Dès 1991, la confrontation a accueilli des candidates inattendues : la Peugeot 605 SVE 24 et la BMW 318i. La BMW a impressionné par un châssis sans vice, une commande de boîte soignée, une direction précise et une adhérence raisonnable, malgré une puissance modeste (0-60 mph en 10,2 s) qui l’a finalement laissée en sixième position.
La grande Peugeot a quant à elle privilégié stabilité et confort sur route ; ces qualités se sont traduites par une prestation plus tiède sur circuit. Son V6 lui a permis d’afficher des temps surprenants par endroits, mais elle a manqué de caractère ludique lors des passages sur piste.
En 1999, le Volkswagen Bora V6 4Motion est entré en lice avec un V6 de 204 ch et une transmission intégrale Haldex prête à offrir de la motricité.
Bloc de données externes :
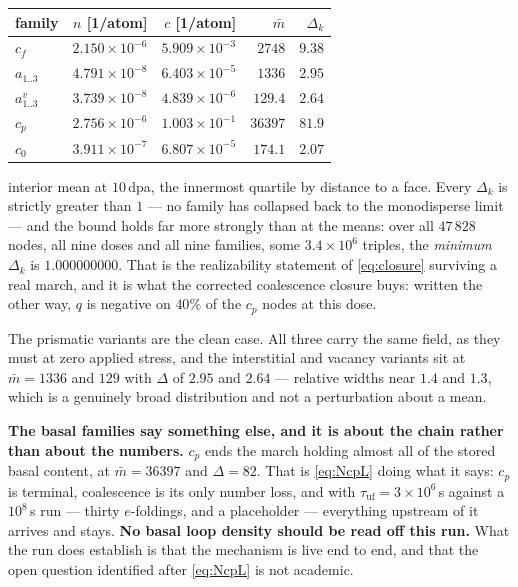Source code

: \documentclass{article}
\begin{document}
\begin{center}\small
\begin{tabular}{@{}lrrrr@{}}
\toprule
family & $n$ [1/atom] & $c$ [1/atom] & $\bar m$ & $\Delta_k$ \\
\midrule
$c_f$        & $2.150\times10^{-6}$ & $5.909\times10^{-3}$ & $2748$  & $9.38$ \\
$a_{1..3}$   & $4.791\times10^{-8}$ & $6.403\times10^{-5}$ & $1336$  & $2.95$ \\
$a^v_{1..3}$ & $3.739\times10^{-8}$ & $4.839\times10^{-6}$ & $129.4$ & $2.64$ \\
$c_p$        & $2.756\times10^{-6}$ & $1.003\times10^{-1}$ & $36397$ & $81.9$ \\
$c_0$        & $3.911\times10^{-7}$ & $6.807\times10^{-5}$ & $174.1$ & $2.07$ \\
\bottomrule
\end{tabular}
\end{center}

interior mean at $10$\,dpa, the innermost quartile by distance to a face. Every
$\Delta_k$ is strictly greater than $1$ --- no family has collapsed back to the
monodisperse limit --- and the bound holds far more strongly than at the means:
over all $47\,828$ nodes, all nine doses and all nine families, some
$3.4\times10^{6}$ triples, the \emph{minimum} $\Delta_k$ is $1.000000000$. That
is the realizability statement of \cref{eq:closure} surviving a real march, and
it is what the corrected coalescence closure buys: written the other way, $q$ is
negative on $40\%$ of the $c_p$ nodes at this dose.

The prismatic variants are the clean case. All three carry the same field, as
they must at zero applied stress, and the interstitial and vacancy variants sit
at $\bar m=1336$ and $129$ with $\Delta$ of $2.95$ and $2.64$ --- relative widths
near $1.4$ and $1.3$, which is a genuinely broad distribution and not a
perturbation about a mean.

\textbf{The basal families say something else, and it is about the chain rather
than about the numbers.} $c_p$ ends the march holding almost all of the stored
basal content, at $\bar m=36397$ and $\Delta=82$. That is \cref{eq:NcpL} doing
what it says: $c_p$ is terminal, coalescence is its only number loss, and with
$\tau_{\mathrm{uf}}=3\times10^{6}$\,s against a $10^{8}$\,s run --- thirty
$e$-foldings, and a placeholder --- everything upstream of it arrives and stays.
\textbf{No basal loop density should be read off this run.} What the run does
establish is that the mechanism is live end to end, and that the open question
identified after \cref{eq:NcpL} is not academic.
\end{document}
Le moteur a séduit par sa souplesse et sa force, mais une suspension trop souple pour un usage viril a déçu les essayeurs, qui ont regretté l’absence de compromis plus sportif.
Autre cas frappant autour de l’an 2000 : l’Audi A2, à la silhouette et à la puissance modestes (environ 75 ch), a surpris par une agilité et une réponse de direction remarquables. Même si elle accusait un retard sensible au tour, la qualité de son comportement a été saluée par les pilotes présents.
Le palmarès a continué de mêler surprises et logique mécanique : l’Honda Accord Type S, avec 187 ch sur quatre cylindres, a devancé des concurrentes plus puissantes grâce à une direction précise et une commande de boîte convaincante, illustrant la primauté de la sensibilité du train roulant sur la simple fiche technique.
En 2007, une Mondeo 2.5 turbo cinq cylindres a de nouveau rappelé ce principe : sa direction précise, son ressenti et sa sonorité ont compensé des performances pures en retrait, freinées notamment par des développements de boîte très longs. Elle a ainsi évité la dernière place face à des rivales plus ostentatoires.
Ces rencontres répétées entre voitures « ordinaires » et supercars dessinent une règle constante : la tenue de route, la qualité de la direction, la géométrie de boîte et la calibration des trains roulants arbitrent souvent l’expérience de conduite. Sur les circuits comme sur la route, la hiérarchie ne se résume pas aux chevaux.
Pour les constructeurs, ces épisodes soulignent que l’investissement dans la dynamique du véhicule — châssis, calibrage des suspensions, commandes de boîte et direction — peut générer une valeur perçue disproportionnée par rapport aux coûts d’un moteur plus puissant. Sur un marché en transition vers l’électrification, où le couple et la répartition du couple sont programmables, ces enseignements deviennent stratégiques : maîtriser la mise au point du comportement et l’ergonomie des commandes pourrait compenser, côté image et expérience client, l’absence de moteurs thermiques haute puissance.
À retenir
- Des modèles courants se sont régulièrement classés favorablement face à des sportives grâce à un châssis bien réglé et une direction communicative.
- Exemples marquants : BMW 318i (1991) pour sa neutralité de châssis, Audi A2 (vers 2000) pour son agilité malgré une faible puissance, et Mondeo 2.5T (2007) pour son ressenti routier.
- Plusieurs cas montrent que des choix de confort routier (suspensions souples, démultiplications longues) peuvent pénaliser les performances quand les attentes changent sur circuit.
- La capacité à optimiser la répartition de la traction, la réponse moteur et la calibration des liaisons au sol apparaît décisive — un enseignement pertinent pour la conception des véhicules électriques.